A entrevista de Cristiano, para mim, tem esse significado, e, por isso, ainda fiquei com maior admiração por ele. O dinheiro que ele ganha no futebol não são peanuts, mas, se calhar, já não é a parte mais importante da sua fortuna. De qualquer forma, o que disse e como disse, é mesmo o desabafo estrondoso de que o dinheiro não significa tudo para ele. Quieto e calado, provavelmente, já não tem tempo para gastar tudo o que tem. O bem-estar material dele e dos seus está certamente assegurado.
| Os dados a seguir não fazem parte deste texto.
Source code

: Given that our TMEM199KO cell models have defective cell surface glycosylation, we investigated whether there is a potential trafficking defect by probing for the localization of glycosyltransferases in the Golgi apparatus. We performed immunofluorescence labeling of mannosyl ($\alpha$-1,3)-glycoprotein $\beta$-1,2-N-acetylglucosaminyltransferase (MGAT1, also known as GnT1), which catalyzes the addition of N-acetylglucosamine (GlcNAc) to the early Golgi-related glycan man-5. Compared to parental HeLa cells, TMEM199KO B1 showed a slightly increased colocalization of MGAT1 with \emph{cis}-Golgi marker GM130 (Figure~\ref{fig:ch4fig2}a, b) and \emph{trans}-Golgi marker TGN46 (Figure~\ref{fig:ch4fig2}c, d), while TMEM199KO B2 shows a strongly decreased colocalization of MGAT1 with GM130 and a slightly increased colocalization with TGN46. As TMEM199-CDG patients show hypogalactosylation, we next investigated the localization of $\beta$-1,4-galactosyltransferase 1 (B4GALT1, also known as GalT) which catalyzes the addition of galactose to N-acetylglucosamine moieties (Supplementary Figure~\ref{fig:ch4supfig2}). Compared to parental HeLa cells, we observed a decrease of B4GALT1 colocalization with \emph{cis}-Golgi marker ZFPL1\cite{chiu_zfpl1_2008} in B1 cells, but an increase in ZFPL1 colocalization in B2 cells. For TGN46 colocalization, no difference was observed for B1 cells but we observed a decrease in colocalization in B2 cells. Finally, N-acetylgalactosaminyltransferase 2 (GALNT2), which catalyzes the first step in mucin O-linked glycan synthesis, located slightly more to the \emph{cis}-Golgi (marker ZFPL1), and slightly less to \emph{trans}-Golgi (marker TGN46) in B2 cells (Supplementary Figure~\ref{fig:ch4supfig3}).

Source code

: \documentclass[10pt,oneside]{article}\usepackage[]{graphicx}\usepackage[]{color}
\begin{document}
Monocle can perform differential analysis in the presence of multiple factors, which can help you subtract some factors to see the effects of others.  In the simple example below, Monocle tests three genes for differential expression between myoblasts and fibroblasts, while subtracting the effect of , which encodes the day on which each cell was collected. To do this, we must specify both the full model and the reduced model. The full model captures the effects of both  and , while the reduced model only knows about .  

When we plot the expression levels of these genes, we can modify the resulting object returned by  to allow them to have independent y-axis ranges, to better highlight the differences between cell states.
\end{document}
Mas isso não chega para ele, e tem todo o direito a ter ainda objectivos e ambições para a sua carreira ímpar de futebolista.

Os mesquinhos e os pobres de espírito não conseguem compreender isto porque andam na vida apenas pelo interesse material. Satisfazem-se se puderem comprar um bom carro para dar nas vistas, andar em bons restaurantes, ou melhor, em restaurantes caros, exibir roupas de marca e relógios, mas não passam de uns tristes, que não têm ambições para além do dinheiro.

Como podia eu deixar de admirar Ronaldo, quando ele, o que vem dizer, é que quer continuar a jogar futebol a um alto nível, porque tem paixão pelo futebol, porque ama aquilo que faz? É que admiro também o grande cirurgião que continua a ser feliz porque gosta de salvar vidas com a cirurgia, quando podia estar de papo para o ar a gozar a reforma; como admiro o pintor que continua a pintar, não por dinheiro, mas por paixão pela arte de pintar!

Eu próprio, modesto advogado há 50 anos, ainda por cima desiludido com a Justiça, podia viver sem advogar, mas quero manter-me activo e não quero ser o homem mais rico do cemitério!...

Quando foste condecorado pelo Presidente Cavaco Silva - e fui por este convidado para assistir à cerimónia - tive a oportunidade de te dizer na presença dele que aquilo que mais admirava na tua personalidade era o teu amor à família e a paixão que sentias pelo futebol. Esta paixão sente-se em cada momento do jogo e quando falas de futebol e das tuas ambições. O amor à família vê-se por aquilo que é público, e por aquilo que eu próprio vi: estava na Madeira, e no mesmo hotel que tu, quando do falecimento do teu pai. Assisti, pois, a um dos piores momentos da tua vida, como disseste na entrevista, em que atiraste cá para fora o que sentiste e o que sentes, e que alguns não merecem saber, porque só dizem o politicamente correcto, segundo eles.

Obrigado, Ronaldo! Não pelas alegrias que me deste, mas pela tua entrega e paixão àquilo que mais gostas de fazer, por dizeres aquilo que sentes, sem olhar aos momentos dos outros, mas sim aos teus momentos, e com a liberdade de expressão, que alguns querem para si, mas não para os outros.

E não ligues àqueles que nem sequer são ingratos, porque não passam de videirinhos que chupam em qualquer teta e se acomodam a todas as circunstâncias, apoiando e incensando os que vão na subida e logo batem os calcanhares quando acham que estão na descida. São como certos políticos que vivem de joelhos perante os seus chefes e pouco depois de os verem sair do poder já não lhe sabem do rasto e nem se lembram do nome.

E mais, Cristiano: perdoa àqueles que te querem pôr termo à carreira, chegando ao ponto de dizerem que és passado, quando tu és passado, presente e o futuro que lhes dás a audiência que lhes põe o prato na mesa.

Por outro lado, temos de ter alguma compreensão, porque, seguramente, não dormem tranquilos só de pensar na possibilidade de, no futuro, voltares ao Sporting. O problema deles não é o teu passado, nem mesmo o teu presente. O tormento deles é o teu futuro!